Is this like a mother answering a phone and saying "Yes, this is Mom." or like a child answering the question "Is this your Mom?" In the second case it really should be "Yes, this is my Mom.", I'm not sure if it's technically wrong to say "Yes, this is Mom.", but as a native English speaker (American English) no one would - except a young child who would likely be told to say "my Mom" instead.
I agree, as I am english born as well. I am wondering which of these two it is.
I would say this is more likely later. I guess the reason why it is incorrectly translated into English is that it is missing word 'my' in original variant therefore it's more 1 to 1 translation rather than correct translation of the phrase.
In this case - no. This sentence conveys a message that particular person that you have been asked about is your mom. It would be valid to say 'Так, мамо' (without 'це') if you are replying to your mom.
I've never heard of the vocative case. I know Russian pretty well--is vocative a case that Russian doesn't have?

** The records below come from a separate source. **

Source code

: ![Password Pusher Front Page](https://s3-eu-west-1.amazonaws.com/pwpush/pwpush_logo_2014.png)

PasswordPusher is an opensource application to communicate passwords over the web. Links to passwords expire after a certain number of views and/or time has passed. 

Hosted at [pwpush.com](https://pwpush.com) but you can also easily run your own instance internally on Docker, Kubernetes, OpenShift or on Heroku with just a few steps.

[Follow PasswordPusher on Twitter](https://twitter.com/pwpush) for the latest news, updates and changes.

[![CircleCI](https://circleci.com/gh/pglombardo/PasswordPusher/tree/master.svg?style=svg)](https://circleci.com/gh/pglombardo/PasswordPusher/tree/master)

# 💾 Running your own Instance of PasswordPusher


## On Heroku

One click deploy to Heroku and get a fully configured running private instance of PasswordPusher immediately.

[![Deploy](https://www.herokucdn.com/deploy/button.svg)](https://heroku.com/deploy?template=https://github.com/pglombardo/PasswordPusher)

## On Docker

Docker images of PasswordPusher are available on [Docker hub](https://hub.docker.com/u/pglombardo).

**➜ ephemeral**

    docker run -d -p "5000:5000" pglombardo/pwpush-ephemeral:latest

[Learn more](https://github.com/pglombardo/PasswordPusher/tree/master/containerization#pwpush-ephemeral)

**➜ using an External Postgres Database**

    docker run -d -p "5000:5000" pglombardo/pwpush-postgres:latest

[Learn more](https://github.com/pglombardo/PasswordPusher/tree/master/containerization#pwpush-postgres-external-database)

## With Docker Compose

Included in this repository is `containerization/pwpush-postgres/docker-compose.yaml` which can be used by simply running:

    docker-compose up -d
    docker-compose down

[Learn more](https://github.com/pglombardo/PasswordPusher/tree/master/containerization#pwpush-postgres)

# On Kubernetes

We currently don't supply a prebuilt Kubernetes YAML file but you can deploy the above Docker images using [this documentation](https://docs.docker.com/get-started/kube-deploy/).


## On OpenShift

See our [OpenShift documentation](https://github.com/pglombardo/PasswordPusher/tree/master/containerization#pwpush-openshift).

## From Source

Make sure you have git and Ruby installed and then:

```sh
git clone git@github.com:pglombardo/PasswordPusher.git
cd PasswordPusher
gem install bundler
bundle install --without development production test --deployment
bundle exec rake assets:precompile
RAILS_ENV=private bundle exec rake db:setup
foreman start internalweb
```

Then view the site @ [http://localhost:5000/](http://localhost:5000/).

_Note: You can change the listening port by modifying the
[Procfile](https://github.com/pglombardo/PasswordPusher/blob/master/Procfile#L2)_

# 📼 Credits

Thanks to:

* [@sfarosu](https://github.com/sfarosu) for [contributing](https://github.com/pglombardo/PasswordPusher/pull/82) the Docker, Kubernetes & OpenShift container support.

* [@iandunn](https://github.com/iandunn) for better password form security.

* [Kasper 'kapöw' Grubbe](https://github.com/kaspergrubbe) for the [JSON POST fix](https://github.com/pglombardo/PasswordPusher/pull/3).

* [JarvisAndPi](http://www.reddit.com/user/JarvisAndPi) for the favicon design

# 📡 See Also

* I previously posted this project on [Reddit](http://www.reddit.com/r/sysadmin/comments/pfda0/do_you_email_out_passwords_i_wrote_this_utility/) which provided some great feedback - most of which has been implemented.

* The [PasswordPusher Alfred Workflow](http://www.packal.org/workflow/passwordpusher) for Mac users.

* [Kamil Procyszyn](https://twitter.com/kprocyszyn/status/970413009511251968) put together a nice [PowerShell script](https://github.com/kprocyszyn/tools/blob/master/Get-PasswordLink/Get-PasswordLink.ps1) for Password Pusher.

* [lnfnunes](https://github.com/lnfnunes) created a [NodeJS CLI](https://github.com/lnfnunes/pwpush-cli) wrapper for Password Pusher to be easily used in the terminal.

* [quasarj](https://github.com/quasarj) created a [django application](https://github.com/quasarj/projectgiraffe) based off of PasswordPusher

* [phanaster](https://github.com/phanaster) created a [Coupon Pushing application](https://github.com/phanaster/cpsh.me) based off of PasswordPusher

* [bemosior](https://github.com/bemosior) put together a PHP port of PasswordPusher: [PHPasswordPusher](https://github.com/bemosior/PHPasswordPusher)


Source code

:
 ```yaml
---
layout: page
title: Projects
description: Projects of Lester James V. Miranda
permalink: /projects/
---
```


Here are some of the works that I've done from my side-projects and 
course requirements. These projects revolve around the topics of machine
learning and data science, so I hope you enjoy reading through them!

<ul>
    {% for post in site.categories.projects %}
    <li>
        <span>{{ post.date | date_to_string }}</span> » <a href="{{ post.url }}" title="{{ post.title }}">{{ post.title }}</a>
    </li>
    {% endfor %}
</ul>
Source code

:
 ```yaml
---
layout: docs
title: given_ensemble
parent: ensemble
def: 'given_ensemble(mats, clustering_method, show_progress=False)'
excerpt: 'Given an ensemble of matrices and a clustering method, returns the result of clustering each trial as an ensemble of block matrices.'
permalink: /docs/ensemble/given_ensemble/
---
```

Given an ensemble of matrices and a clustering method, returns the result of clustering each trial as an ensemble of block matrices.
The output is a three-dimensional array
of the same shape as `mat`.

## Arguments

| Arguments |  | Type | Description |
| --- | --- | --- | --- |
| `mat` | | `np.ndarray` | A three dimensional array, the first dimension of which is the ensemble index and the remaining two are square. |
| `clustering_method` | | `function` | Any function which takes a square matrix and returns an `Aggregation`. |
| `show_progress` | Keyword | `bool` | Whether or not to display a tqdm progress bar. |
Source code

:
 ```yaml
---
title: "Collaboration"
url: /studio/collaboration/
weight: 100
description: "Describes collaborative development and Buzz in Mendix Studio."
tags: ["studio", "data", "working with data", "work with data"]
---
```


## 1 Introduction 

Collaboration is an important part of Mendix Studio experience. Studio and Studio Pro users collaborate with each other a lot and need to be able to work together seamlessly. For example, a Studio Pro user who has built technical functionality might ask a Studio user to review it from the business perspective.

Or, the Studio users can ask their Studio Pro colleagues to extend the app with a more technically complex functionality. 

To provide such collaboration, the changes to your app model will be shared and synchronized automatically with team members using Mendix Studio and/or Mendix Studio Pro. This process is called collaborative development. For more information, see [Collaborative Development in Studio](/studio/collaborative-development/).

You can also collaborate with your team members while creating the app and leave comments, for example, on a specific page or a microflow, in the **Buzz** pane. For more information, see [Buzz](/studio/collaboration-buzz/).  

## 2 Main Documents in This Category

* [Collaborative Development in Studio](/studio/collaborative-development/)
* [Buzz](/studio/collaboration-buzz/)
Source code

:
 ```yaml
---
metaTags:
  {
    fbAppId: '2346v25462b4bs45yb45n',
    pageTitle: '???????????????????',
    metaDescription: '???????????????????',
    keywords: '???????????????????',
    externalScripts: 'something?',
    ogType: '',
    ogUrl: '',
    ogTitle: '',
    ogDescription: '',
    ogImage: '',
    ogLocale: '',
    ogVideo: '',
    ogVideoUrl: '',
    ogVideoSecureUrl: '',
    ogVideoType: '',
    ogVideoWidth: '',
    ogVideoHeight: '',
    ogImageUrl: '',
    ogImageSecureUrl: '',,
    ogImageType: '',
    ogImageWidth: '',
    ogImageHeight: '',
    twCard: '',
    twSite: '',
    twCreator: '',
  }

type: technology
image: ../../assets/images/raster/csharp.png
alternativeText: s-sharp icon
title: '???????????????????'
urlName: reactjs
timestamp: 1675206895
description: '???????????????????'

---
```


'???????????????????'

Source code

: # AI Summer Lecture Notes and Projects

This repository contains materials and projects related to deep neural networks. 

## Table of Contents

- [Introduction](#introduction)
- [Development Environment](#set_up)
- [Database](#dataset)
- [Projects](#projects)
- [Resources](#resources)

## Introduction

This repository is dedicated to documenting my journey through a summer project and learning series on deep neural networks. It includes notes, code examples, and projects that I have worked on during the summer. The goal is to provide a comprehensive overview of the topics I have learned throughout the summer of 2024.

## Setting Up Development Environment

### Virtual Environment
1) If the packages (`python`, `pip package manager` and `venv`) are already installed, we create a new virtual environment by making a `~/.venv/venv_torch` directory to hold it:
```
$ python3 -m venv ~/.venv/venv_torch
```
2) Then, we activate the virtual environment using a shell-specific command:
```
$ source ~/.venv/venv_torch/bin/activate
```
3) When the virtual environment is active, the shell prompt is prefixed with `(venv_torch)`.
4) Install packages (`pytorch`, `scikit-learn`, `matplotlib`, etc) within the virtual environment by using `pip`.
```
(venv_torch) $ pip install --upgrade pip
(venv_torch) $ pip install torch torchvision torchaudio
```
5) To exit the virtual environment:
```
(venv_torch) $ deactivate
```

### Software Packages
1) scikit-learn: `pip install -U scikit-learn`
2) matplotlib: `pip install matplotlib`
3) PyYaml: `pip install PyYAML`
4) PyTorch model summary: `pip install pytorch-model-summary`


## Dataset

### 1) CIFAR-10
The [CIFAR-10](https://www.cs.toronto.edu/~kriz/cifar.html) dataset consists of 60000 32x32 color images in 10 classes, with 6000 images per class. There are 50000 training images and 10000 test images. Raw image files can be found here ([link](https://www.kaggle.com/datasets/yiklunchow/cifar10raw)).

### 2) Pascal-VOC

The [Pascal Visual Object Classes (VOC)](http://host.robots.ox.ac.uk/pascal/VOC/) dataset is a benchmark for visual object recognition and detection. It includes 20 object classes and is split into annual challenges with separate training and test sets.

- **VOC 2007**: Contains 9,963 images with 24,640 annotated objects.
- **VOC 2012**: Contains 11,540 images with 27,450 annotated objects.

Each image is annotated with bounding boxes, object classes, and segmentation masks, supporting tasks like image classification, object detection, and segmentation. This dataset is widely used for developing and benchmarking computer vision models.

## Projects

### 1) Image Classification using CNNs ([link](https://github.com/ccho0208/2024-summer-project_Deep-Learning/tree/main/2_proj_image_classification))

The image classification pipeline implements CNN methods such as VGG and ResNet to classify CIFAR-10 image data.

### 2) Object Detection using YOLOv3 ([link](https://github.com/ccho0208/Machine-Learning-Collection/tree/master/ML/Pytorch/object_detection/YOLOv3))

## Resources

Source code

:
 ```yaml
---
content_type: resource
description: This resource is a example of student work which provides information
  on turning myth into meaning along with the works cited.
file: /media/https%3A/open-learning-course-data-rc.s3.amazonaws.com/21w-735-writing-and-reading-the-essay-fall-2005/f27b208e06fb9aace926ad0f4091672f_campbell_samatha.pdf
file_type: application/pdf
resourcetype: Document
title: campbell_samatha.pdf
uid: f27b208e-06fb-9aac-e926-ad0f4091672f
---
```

Also, Should I be able to switch the letters to Cyrillic? How do I do that? When I'm studying Russian, I learn in Cyrillic, but to tell you the truth, I forgot how I did it. I thought there was a toggle switch on the lesson page.
According to wikipedia's article on a vocative case (https://en.wikipedia.org/wiki/Vocative_case#Russian) - it used to be in ancient Russian, however it is not present in modern and can be seen only in some archaic forms. It is still used in other Slavic languages - Ukrainian, Polish, etc.
Regarding switching the letters - are you talking about keyboard layout? Normally people from Ukraine that use English on a constant basis have 2-3 keyboard layouts (English, Ukrainian and/or Russian). You can add additional layouts in your keyboard settings and chose a switching combination (Ctrl-Shift, Alt-Shift, CapsLock or any other).